I got round some of my problems by focussing on sciences – where the required reading and writing were minimal. I emerged from the education system with a Mining Geology degree and then went on to work in scientific research in Aberystwyth and Leicester up until 1989.

I should mention that I got married in 1987. Best thing I ever did.

We headed off to Taiwan in 1989 with the intention of doing a year of voluntary work. As things turned out we ended up starting a series of large-scale environmental education projects on behalf of the Baha’i community there. It was three and a half years before we returned, bringing with us our new baby, but with no particular career prospects.

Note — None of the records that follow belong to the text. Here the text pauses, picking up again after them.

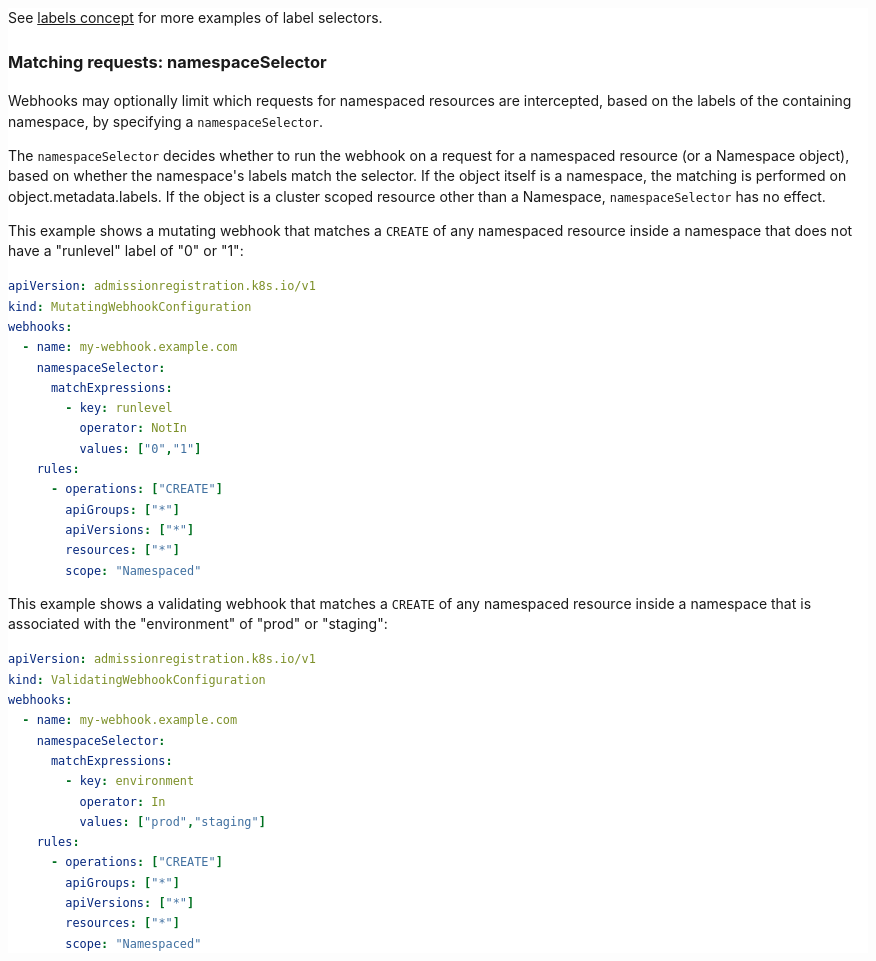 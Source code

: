 See [labels concept](/docs/concepts/overview/working-with-objects/labels)
for more examples of label selectors.

### Matching requests: namespaceSelector

Webhooks may optionally limit which requests for namespaced resources are intercepted,
based on the labels of the containing namespace, by specifying a `namespaceSelector`.

The `namespaceSelector` decides whether to run the webhook on a request for a namespaced resource
(or a Namespace object), based on whether the namespace's labels match the selector.
If the object itself is a namespace, the matching is performed on object.metadata.labels.
If the object is a cluster scoped resource other than a Namespace, `namespaceSelector` has no effect.

This example shows a mutating webhook that matches a `CREATE` of any namespaced resource inside a namespace
that does not have a "runlevel" label of "0" or "1":

```yaml
apiVersion: admissionregistration.k8s.io/v1
kind: MutatingWebhookConfiguration
webhooks:
  - name: my-webhook.example.com
    namespaceSelector:
      matchExpressions:
        - key: runlevel
          operator: NotIn
          values: ["0","1"]
    rules:
      - operations: ["CREATE"]
        apiGroups: ["*"]
        apiVersions: ["*"]
        resources: ["*"]
        scope: "Namespaced"
```

This example shows a validating webhook that matches a `CREATE` of any namespaced resource inside
a namespace that is associated with the "environment" of "prod" or "staging":

```yaml
apiVersion: admissionregistration.k8s.io/v1
kind: ValidatingWebhookConfiguration
webhooks:
  - name: my-webhook.example.com
    namespaceSelector:
      matchExpressions:
        - key: environment
          operator: In
          values: ["prod","staging"]
    rules:
      - operations: ["CREATE"]
        apiGroups: ["*"]
        apiVersions: ["*"]
        resources: ["*"]
        scope: "Namespaced"
```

I’ll jump ahead again here – right up to the time I lost my last proper job and started writing seriously and being a househusband – which is also serious and is certainly real work – though there is no salary. It might seem curious that a dyslexic should try to be a novelist. Perhaps – but that is another story. Suffice it to say that the computer has enabled me to do this. And gradually, over a period of years, the balance of what I do has changed - so that I now spend more time writing than any other activity.

Did the writing pay off? Yes. Every word of it. Writing is never lost, whether it is published or not. In writing it, you have new ideas and thoughts. You are not the same person at the end of it.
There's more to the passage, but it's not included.